### Goal of the exercise:
Output each of the entries exactly, skipping every picture they contain.

+ + + + +

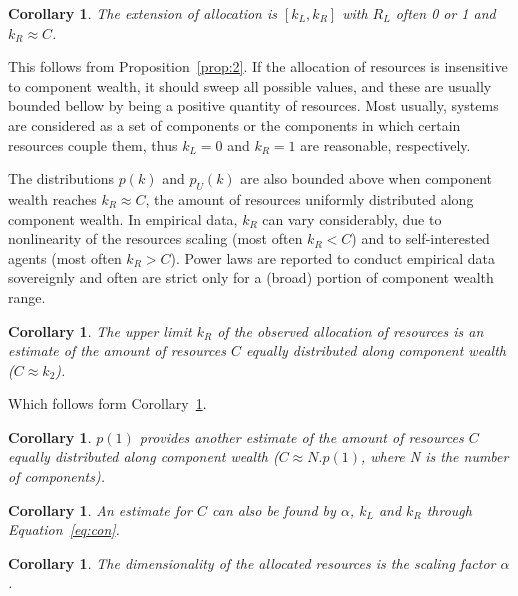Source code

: \documentclass[a4paper, 11pt]{article} %
\newtheorem{corollary}[theorem2]{Corollary}
\begin{document}
 \begin{corollary}\label{cor:2}
	The extension of allocation is $[k_L,k_R]$ with $R_L$ often 0 or 1 and $k_R\approx C$.
\end{corollary}

This follows from Proposition~\ref{prop:2}.
If the allocation of resources is insensitive to component wealth,
it should sweep all possible values, and these are usually
bounded bellow by being a positive quantity of resources.
Most usually, systems are considered as a set of components
or the components in which certain resources couple them,
thus $k_L=0$ and $k_R=1$ are reasonable, respectively.

The distributions $p(k)$ and $p_U(k)$ are also
bounded above when component wealth reaches $k_R \approx C$,
the amount of resources uniformly distributed along component wealth.
In empirical data, $k_R$ can vary considerably, due to
nonlinearity of the resources scaling (most often $k_R<C$) and
to self-interested agents (most often $k_R>C$).
Power laws are reported to conduct empirical data sovereignly and
often are strict only for a
(broad) portion of component wealth range.


\begin{corollary}
	The upper limit $k_R$ of the observed allocation of resources is an estimate of the amount of resources $C$ equally distributed along component wealth ($C\approx k_2$).
\end{corollary}

Which follows form Corollary~\ref{cor:2}.

\begin{corollary}
	$p(1)$ provides another estimate of the amount of resources $C$ equally distributed along component wealth ($C\approx N . p(1)$, where N is the number of components).
\end{corollary}

\begin{corollary}
	An estimate for $C$ can also be found by $\alpha$, $k_L$ and $k_R$ through Equation~\ref{eq:con}.
\end{corollary}

\begin{corollary}
	The dimensionality of the allocated resources is the scaling factor $\alpha$.
\end{corollary}
\end{document}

+ + + + +

### Result of this exercise:
Source code

: \documentclass[a4paper, 11pt]{article} %
\newtheorem{corollary}[theorem2]{Corollary}
\begin{document}
 \begin{corollary}\label{cor:2}
	The extension of allocation is $[k_L,k_R]$ with $R_L$ often 0 or 1 and $k_R\approx C$.
\end{corollary}

This follows from Proposition~\ref{prop:2}.
If the allocation of resources is insensitive to component wealth,
it should sweep all possible values, and these are usually
bounded bellow by being a positive quantity of resources.
Most usually, systems are considered as a set of components
or the components in which certain resources couple them,
thus $k_L=0$ and $k_R=1$ are reasonable, respectively.

The distributions $p(k)$ and $p_U(k)$ are also
bounded above when component wealth reaches $k_R \approx C$,
the amount of resources uniformly distributed along component wealth.
In empirical data, $k_R$ can vary considerably, due to
nonlinearity of the resources scaling (most often $k_R<C$) and
to self-interested agents (most often $k_R>C$).
Power laws are reported to conduct empirical data sovereignly and
often are strict only for a
(broad) portion of component wealth range.


\begin{corollary}
	The upper limit $k_R$ of the observed allocation of resources is an estimate of the amount of resources $C$ equally distributed along component wealth ($C\approx k_2$).
\end{corollary}

Which follows form Corollary~\ref{cor:2}.

\begin{corollary}
	$p(1)$ provides another estimate of the amount of resources $C$ equally distributed along component wealth ($C\approx N . p(1)$, where N is the number of components).
\end{corollary}

\begin{corollary}
	An estimate for $C$ can also be found by $\alpha$, $k_L$ and $k_R$ through Equation~\ref{eq:con}.
\end{corollary}

\begin{corollary}
	The dimensionality of the allocated resources is the scaling factor $\alpha$.
\end{corollary}
\end{document}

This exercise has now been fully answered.